[Data items]

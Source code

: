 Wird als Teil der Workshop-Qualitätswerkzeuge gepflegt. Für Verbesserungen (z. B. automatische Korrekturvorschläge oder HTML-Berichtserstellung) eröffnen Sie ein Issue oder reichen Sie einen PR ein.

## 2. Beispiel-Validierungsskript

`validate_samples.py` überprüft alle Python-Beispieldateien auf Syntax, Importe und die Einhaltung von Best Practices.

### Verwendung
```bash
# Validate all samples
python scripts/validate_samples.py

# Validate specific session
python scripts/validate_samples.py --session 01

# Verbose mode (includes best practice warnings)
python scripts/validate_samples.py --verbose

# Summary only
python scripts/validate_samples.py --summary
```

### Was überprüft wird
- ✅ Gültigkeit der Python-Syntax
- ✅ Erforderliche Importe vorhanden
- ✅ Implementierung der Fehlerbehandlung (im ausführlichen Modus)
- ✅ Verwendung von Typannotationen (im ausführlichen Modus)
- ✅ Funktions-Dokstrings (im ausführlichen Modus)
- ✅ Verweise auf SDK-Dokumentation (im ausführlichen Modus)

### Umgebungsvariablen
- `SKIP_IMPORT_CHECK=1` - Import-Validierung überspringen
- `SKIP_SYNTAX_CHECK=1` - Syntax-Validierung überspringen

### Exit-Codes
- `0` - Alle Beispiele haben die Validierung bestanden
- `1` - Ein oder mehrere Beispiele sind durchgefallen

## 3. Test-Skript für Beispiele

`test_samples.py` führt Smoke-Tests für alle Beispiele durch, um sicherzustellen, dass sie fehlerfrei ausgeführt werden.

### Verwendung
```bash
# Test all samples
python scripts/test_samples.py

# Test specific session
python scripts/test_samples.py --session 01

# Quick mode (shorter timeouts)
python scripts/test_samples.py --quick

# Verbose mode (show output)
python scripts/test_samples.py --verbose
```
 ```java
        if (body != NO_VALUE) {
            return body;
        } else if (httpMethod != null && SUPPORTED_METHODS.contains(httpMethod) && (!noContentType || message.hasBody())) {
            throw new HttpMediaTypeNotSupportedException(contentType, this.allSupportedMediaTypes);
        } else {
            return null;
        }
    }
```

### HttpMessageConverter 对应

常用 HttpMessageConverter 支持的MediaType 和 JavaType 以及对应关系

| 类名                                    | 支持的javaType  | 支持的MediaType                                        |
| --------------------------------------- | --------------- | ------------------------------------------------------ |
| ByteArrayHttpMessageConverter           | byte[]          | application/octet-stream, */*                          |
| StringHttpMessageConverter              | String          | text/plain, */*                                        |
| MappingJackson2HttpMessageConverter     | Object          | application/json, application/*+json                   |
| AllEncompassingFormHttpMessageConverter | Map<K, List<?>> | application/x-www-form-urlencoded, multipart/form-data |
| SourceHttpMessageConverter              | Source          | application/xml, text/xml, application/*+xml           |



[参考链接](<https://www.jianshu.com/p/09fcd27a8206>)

#### TASK
Pull every line that holds the string "überprüft" out of the records.

#### ANSWER SECTION
`validate_samples.py` überprüft alle Python-Beispieldateien auf Syntax, Importe und die Einhaltung von Best Practices.
### Was überprüft wird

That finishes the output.